Herr Präsident! Meine sehr geehrten Damen und Herren! Wir haben in diesem Hause wiederholt eine Diskussion des Problems erlebt, das uns nun auch heute wiederum beschäftigt. Ich darf an die Auseinandersetzungen um das Betriebsverfassungsgesetz und an die Diskussionen mit den beteiligten Kreisen, ich darf auch an die erste Lesung des Personalvertretungsgesetzes im September des vergangenen Jahres erinnern.
Der Herr Bundesminister des Innern hat schon darauf hingewiesen, daß es in der ersten Legislaturperiode nicht mehr möglich war, auch dieses Stück des Mitbestimmungsrechtes im Bundestag zu verabschieden. Er hat auf die Gründe hingewiesen. Ich weiß, daß man zum Schluß der ersten Legislaturperiode noch versuchte, dieses Gesetz zu verabschieden. Dann wäre aber nicht die Möglichkeit gegeben gewesen, die verschiedenen Probleme, die in dem Gesetz enthalten sind, eingehend zu diskutieren. Zweifellos wäre die Verabschiedung zu dem damaligen Zeitpunkt für die Sache nicht gut gewesen.

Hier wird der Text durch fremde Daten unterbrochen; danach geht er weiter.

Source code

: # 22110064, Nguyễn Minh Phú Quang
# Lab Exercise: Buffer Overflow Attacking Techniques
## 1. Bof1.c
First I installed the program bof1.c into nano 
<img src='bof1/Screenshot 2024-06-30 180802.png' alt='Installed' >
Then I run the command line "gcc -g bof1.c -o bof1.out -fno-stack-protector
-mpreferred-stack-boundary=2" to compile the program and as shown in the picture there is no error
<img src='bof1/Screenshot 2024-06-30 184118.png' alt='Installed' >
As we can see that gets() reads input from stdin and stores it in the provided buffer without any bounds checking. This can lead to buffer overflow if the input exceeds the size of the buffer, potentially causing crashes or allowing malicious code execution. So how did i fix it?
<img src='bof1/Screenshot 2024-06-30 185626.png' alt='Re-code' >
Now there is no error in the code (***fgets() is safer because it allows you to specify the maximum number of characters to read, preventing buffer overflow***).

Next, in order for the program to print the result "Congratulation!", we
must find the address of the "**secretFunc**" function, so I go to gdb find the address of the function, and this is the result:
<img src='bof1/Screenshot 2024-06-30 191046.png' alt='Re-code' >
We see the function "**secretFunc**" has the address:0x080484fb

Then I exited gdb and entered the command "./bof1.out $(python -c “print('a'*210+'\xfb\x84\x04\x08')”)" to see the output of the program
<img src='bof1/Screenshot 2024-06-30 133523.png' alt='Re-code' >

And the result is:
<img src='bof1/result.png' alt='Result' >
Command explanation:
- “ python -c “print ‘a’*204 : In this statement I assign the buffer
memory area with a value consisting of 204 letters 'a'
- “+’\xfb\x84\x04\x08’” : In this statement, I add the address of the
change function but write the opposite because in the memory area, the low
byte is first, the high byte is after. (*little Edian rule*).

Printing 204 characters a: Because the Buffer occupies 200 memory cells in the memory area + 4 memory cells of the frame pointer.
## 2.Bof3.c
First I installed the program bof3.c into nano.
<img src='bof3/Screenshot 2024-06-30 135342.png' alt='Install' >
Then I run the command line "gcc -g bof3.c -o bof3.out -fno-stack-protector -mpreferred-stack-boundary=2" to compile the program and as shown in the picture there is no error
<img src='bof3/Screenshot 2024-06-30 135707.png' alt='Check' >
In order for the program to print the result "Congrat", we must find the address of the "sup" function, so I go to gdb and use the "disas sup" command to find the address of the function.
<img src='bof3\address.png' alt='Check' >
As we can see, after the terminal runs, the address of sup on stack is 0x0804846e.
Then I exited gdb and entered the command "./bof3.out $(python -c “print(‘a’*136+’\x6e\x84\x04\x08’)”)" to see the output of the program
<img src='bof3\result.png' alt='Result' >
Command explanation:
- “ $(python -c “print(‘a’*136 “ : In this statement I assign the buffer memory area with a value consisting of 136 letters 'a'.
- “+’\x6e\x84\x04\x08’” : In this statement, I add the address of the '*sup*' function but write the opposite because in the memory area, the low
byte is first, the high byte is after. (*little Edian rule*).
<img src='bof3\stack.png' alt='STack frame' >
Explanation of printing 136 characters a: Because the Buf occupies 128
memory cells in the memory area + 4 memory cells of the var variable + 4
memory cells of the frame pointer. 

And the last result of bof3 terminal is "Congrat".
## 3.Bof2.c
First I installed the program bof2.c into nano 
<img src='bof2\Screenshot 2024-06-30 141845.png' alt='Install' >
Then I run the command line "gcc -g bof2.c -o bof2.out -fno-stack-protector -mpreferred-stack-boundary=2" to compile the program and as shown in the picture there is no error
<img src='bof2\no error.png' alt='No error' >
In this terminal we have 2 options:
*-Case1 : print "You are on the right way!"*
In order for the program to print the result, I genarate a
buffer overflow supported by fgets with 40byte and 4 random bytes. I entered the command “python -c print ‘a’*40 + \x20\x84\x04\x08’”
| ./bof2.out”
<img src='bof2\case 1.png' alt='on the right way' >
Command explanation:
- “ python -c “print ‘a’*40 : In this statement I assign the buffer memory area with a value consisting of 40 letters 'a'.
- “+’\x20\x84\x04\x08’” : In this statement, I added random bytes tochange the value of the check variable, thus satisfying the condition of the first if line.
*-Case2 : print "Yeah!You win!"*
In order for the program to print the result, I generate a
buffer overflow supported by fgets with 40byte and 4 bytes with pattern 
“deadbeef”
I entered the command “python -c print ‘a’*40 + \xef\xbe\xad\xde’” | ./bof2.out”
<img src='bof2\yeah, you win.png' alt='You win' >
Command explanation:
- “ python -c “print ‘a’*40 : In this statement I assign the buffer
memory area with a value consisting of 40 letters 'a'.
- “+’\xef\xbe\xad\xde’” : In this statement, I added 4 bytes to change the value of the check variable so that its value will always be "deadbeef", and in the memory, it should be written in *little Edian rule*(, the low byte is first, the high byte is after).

In der ersten Legislaturperiode ist eingehend darüber diskutiert worden, ob es zweckmäßig sei, das Problem in einem besonderen Gesetz zu regeln, oder ob man die Regelung in das allgemeine Betriebsverfassungsrecht einbeziehen solle. Ich glaube, es ist abwegig, diesen Streit heute fortzusetzen, da ja durch die Verabschiedung des Betriebsverfassungsgesetzes eine Entscheidung erfolgt ist.
Die Bedeutung dieses Gesetzes mag daran erkennbar sein, daß nach Verabschiedung des Gesetzes eine beträchtliche Zahl von Arbeitern, Angestellten und Beamten den in ihm getroffenen Regelungen unterstellt sein wird. Rund 900 000 Bundesbedienstete sind vorhanden. Auch die indirekte Wirkung eines solchen Gesetzes auf die Landesbediensteten, die Bediensteten der Gemeinden und die der nicht bundesunmittelbaren Körperschaften muß noch beachtet werden.
Aber ich glaube, rein zahlenmäßig, mit dem Blick allein auf die Beschäftigtenziffern, ist die Bedeutung des Gesetzes, das zur Diskussion steht, nicht zu erfassen. Ich möchte sagen, im Rahmen der ganzen Mitbestimmungsprobleme soll dieses Gesetz mit dazu helfen, auch im öffentlichen Dienst von einem Untertanenverhältnis zu einem echten Mitarbeiterverhältnis zu kommen.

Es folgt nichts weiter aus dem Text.